### THE INPUT
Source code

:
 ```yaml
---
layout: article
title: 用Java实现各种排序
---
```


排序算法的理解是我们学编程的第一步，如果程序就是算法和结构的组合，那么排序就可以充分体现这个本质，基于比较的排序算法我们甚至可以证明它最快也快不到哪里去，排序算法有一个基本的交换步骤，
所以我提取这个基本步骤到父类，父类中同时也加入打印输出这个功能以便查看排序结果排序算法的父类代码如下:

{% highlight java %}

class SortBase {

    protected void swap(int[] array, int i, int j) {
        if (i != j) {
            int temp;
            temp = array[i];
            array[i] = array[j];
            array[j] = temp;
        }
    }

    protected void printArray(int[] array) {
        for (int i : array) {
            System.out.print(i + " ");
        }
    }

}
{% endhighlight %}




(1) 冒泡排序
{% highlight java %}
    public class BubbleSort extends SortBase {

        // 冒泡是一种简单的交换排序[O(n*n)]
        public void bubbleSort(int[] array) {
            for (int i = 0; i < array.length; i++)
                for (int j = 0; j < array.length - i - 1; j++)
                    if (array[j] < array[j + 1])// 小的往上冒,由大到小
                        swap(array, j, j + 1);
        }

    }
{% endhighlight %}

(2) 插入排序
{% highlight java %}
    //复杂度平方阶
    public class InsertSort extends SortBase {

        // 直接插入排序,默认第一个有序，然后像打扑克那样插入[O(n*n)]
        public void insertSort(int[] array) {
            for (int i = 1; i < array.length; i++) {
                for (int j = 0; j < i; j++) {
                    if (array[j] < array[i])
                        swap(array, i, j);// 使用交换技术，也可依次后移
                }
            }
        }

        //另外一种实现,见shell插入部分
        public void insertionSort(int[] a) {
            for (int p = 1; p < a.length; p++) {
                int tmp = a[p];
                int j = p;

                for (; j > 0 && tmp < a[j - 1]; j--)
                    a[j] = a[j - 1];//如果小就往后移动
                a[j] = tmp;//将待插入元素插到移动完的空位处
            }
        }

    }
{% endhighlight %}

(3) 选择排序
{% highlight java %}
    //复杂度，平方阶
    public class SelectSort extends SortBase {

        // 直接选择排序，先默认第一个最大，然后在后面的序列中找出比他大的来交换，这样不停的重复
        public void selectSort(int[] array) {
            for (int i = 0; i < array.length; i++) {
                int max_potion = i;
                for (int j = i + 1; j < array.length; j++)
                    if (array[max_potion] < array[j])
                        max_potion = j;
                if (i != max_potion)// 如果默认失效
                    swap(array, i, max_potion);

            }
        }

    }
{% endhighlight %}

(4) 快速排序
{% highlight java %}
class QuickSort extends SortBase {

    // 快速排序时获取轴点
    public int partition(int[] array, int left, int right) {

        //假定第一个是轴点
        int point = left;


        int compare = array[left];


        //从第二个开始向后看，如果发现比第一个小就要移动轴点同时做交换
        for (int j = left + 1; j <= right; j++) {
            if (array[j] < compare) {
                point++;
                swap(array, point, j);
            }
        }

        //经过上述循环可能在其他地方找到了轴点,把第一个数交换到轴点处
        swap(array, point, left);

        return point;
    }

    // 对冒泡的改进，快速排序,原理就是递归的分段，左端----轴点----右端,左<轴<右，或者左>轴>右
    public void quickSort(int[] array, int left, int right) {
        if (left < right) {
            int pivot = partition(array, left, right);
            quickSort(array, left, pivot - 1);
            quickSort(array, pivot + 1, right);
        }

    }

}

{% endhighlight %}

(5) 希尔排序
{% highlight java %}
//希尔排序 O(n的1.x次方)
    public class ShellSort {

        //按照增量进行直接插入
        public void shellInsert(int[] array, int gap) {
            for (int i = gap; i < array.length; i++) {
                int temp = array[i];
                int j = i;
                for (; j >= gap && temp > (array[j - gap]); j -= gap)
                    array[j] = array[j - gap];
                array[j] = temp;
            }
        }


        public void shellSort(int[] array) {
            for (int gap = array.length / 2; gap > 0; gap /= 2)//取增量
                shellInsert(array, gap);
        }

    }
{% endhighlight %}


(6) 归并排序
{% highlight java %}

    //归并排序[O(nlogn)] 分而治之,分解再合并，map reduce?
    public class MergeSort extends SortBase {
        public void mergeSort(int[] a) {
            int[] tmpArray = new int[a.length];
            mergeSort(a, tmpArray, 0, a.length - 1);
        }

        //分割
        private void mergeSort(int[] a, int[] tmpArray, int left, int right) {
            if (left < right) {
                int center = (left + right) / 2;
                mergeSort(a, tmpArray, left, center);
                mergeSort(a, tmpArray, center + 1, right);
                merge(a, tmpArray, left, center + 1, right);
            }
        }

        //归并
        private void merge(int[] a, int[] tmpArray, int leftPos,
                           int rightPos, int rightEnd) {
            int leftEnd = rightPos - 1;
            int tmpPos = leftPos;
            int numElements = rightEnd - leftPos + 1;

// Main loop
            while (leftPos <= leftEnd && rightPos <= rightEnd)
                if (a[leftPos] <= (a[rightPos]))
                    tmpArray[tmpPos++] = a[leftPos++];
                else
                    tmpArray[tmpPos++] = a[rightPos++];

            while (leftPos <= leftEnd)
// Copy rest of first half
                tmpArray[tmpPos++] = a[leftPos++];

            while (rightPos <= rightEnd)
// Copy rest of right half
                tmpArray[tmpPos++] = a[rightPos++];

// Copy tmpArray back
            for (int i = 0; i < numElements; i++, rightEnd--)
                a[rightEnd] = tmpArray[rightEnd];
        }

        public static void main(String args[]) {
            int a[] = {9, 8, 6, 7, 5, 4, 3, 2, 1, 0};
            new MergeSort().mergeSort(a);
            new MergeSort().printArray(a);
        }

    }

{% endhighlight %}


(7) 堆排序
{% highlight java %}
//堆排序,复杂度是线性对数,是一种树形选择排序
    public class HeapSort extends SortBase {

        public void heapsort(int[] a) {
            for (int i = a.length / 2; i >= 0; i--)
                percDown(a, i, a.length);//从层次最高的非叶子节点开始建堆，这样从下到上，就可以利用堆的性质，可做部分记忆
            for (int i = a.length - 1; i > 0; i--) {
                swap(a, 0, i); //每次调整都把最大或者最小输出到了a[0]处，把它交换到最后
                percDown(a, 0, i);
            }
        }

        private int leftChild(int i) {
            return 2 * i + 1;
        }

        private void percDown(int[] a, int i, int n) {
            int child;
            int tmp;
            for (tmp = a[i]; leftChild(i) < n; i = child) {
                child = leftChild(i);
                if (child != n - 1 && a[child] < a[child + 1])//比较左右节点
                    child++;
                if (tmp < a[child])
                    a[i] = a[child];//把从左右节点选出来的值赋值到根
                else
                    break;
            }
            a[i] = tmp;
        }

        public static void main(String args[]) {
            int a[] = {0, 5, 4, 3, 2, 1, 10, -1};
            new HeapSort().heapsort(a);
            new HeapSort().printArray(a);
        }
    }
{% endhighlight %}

### YOUR TASK
Repeat all of the entries exactly.

### EXPECTED ANSWER
Source code

:
 ```yaml
---
layout: article
title: 用Java实现各种排序
---
```


排序算法的理解是我们学编程的第一步，如果程序就是算法和结构的组合，那么排序就可以充分体现这个本质，基于比较的排序算法我们甚至可以证明它最快也快不到哪里去，排序算法有一个基本的交换步骤，
所以我提取这个基本步骤到父类，父类中同时也加入打印输出这个功能以便查看排序结果排序算法的父类代码如下:

{% highlight java %}

class SortBase {

    protected void swap(int[] array, int i, int j) {
        if (i != j) {
            int temp;
            temp = array[i];
            array[i] = array[j];
            array[j] = temp;
        }
    }

    protected void printArray(int[] array) {
        for (int i : array) {
            System.out.print(i + " ");
        }
    }

}
{% endhighlight %}




(1) 冒泡排序
{% highlight java %}
    public class BubbleSort extends SortBase {

        // 冒泡是一种简单的交换排序[O(n*n)]
        public void bubbleSort(int[] array) {
            for (int i = 0; i < array.length; i++)
                for (int j = 0; j < array.length - i - 1; j++)
                    if (array[j] < array[j + 1])// 小的往上冒,由大到小
                        swap(array, j, j + 1);
        }

    }
{% endhighlight %}

(2) 插入排序
{% highlight java %}
    //复杂度平方阶
    public class InsertSort extends SortBase {

        // 直接插入排序,默认第一个有序，然后像打扑克那样插入[O(n*n)]
        public void insertSort(int[] array) {
            for (int i = 1; i < array.length; i++) {
                for (int j = 0; j < i; j++) {
                    if (array[j] < array[i])
                        swap(array, i, j);// 使用交换技术，也可依次后移
                }
            }
        }

        //另外一种实现,见shell插入部分
        public void insertionSort(int[] a) {
            for (int p = 1; p < a.length; p++) {
                int tmp = a[p];
                int j = p;

                for (; j > 0 && tmp < a[j - 1]; j--)
                    a[j] = a[j - 1];//如果小就往后移动
                a[j] = tmp;//将待插入元素插到移动完的空位处
            }
        }

    }
{% endhighlight %}

(3) 选择排序
{% highlight java %}
    //复杂度，平方阶
    public class SelectSort extends SortBase {

        // 直接选择排序，先默认第一个最大，然后在后面的序列中找出比他大的来交换，这样不停的重复
        public void selectSort(int[] array) {
            for (int i = 0; i < array.length; i++) {
                int max_potion = i;
                for (int j = i + 1; j < array.length; j++)
                    if (array[max_potion] < array[j])
                        max_potion = j;
                if (i != max_potion)// 如果默认失效
                    swap(array, i, max_potion);

            }
        }

    }
{% endhighlight %}

(4) 快速排序
{% highlight java %}
class QuickSort extends SortBase {

    // 快速排序时获取轴点
    public int partition(int[] array, int left, int right) {

        //假定第一个是轴点
        int point = left;


        int compare = array[left];


        //从第二个开始向后看，如果发现比第一个小就要移动轴点同时做交换
        for (int j = left + 1; j <= right; j++) {
            if (array[j] < compare) {
                point++;
                swap(array, point, j);
            }
        }

        //经过上述循环可能在其他地方找到了轴点,把第一个数交换到轴点处
        swap(array, point, left);

        return point;
    }

    // 对冒泡的改进，快速排序,原理就是递归的分段，左端----轴点----右端,左<轴<右，或者左>轴>右
    public void quickSort(int[] array, int left, int right) {
        if (left < right) {
            int pivot = partition(array, left, right);
            quickSort(array, left, pivot - 1);
            quickSort(array, pivot + 1, right);
        }

    }

}

{% endhighlight %}

(5) 希尔排序
{% highlight java %}
//希尔排序 O(n的1.x次方)
    public class ShellSort {

        //按照增量进行直接插入
        public void shellInsert(int[] array, int gap) {
            for (int i = gap; i < array.length; i++) {
                int temp = array[i];
                int j = i;
                for (; j >= gap && temp > (array[j - gap]); j -= gap)
                    array[j] = array[j - gap];
                array[j] = temp;
            }
        }


        public void shellSort(int[] array) {
            for (int gap = array.length / 2; gap > 0; gap /= 2)//取增量
                shellInsert(array, gap);
        }

    }
{% endhighlight %}


(6) 归并排序
{% highlight java %}

    //归并排序[O(nlogn)] 分而治之,分解再合并，map reduce?
    public class MergeSort extends SortBase {
        public void mergeSort(int[] a) {
            int[] tmpArray = new int[a.length];
            mergeSort(a, tmpArray, 0, a.length - 1);
        }

        //分割
        private void mergeSort(int[] a, int[] tmpArray, int left, int right) {
            if (left < right) {
                int center = (left + right) / 2;
                mergeSort(a, tmpArray, left, center);
                mergeSort(a, tmpArray, center + 1, right);
                merge(a, tmpArray, left, center + 1, right);
            }
        }

        //归并
        private void merge(int[] a, int[] tmpArray, int leftPos,
                           int rightPos, int rightEnd) {
            int leftEnd = rightPos - 1;
            int tmpPos = leftPos;
            int numElements = rightEnd - leftPos + 1;

// Main loop
            while (leftPos <= leftEnd && rightPos <= rightEnd)
                if (a[leftPos] <= (a[rightPos]))
                    tmpArray[tmpPos++] = a[leftPos++];
                else
                    tmpArray[tmpPos++] = a[rightPos++];

            while (leftPos <= leftEnd)
// Copy rest of first half
                tmpArray[tmpPos++] = a[leftPos++];

            while (rightPos <= rightEnd)
// Copy rest of right half
                tmpArray[tmpPos++] = a[rightPos++];

// Copy tmpArray back
            for (int i = 0; i < numElements; i++, rightEnd--)
                a[rightEnd] = tmpArray[rightEnd];
        }

        public static void main(String args[]) {
            int a[] = {9, 8, 6, 7, 5, 4, 3, 2, 1, 0};
            new MergeSort().mergeSort(a);
            new MergeSort().printArray(a);
        }

    }

{% endhighlight %}


(7) 堆排序
{% highlight java %}
//堆排序,复杂度是线性对数,是一种树形选择排序
    public class HeapSort extends SortBase {

        public void heapsort(int[] a) {
            for (int i = a.length / 2; i >= 0; i--)
                percDown(a, i, a.length);//从层次最高的非叶子节点开始建堆，这样从下到上，就可以利用堆的性质，可做部分记忆
            for (int i = a.length - 1; i > 0; i--) {
                swap(a, 0, i); //每次调整都把最大或者最小输出到了a[0]处，把它交换到最后
                percDown(a, 0, i);
            }
        }

        private int leftChild(int i) {
            return 2 * i + 1;
        }

        private void percDown(int[] a, int i, int n) {
            int child;
            int tmp;
            for (tmp = a[i]; leftChild(i) < n; i = child) {
                child = leftChild(i);
                if (child != n - 1 && a[child] < a[child + 1])//比较左右节点
                    child++;
                if (tmp < a[child])
                    a[i] = a[child];//把从左右节点选出来的值赋值到根
                else
                    break;
            }
            a[i] = tmp;
        }

        public static void main(String args[]) {
            int a[] = {0, 5, 4, 3, 2, 1, 10, -1};
            new HeapSort().heapsort(a);
            new HeapSort().printArray(a);
        }
    }
{% endhighlight %}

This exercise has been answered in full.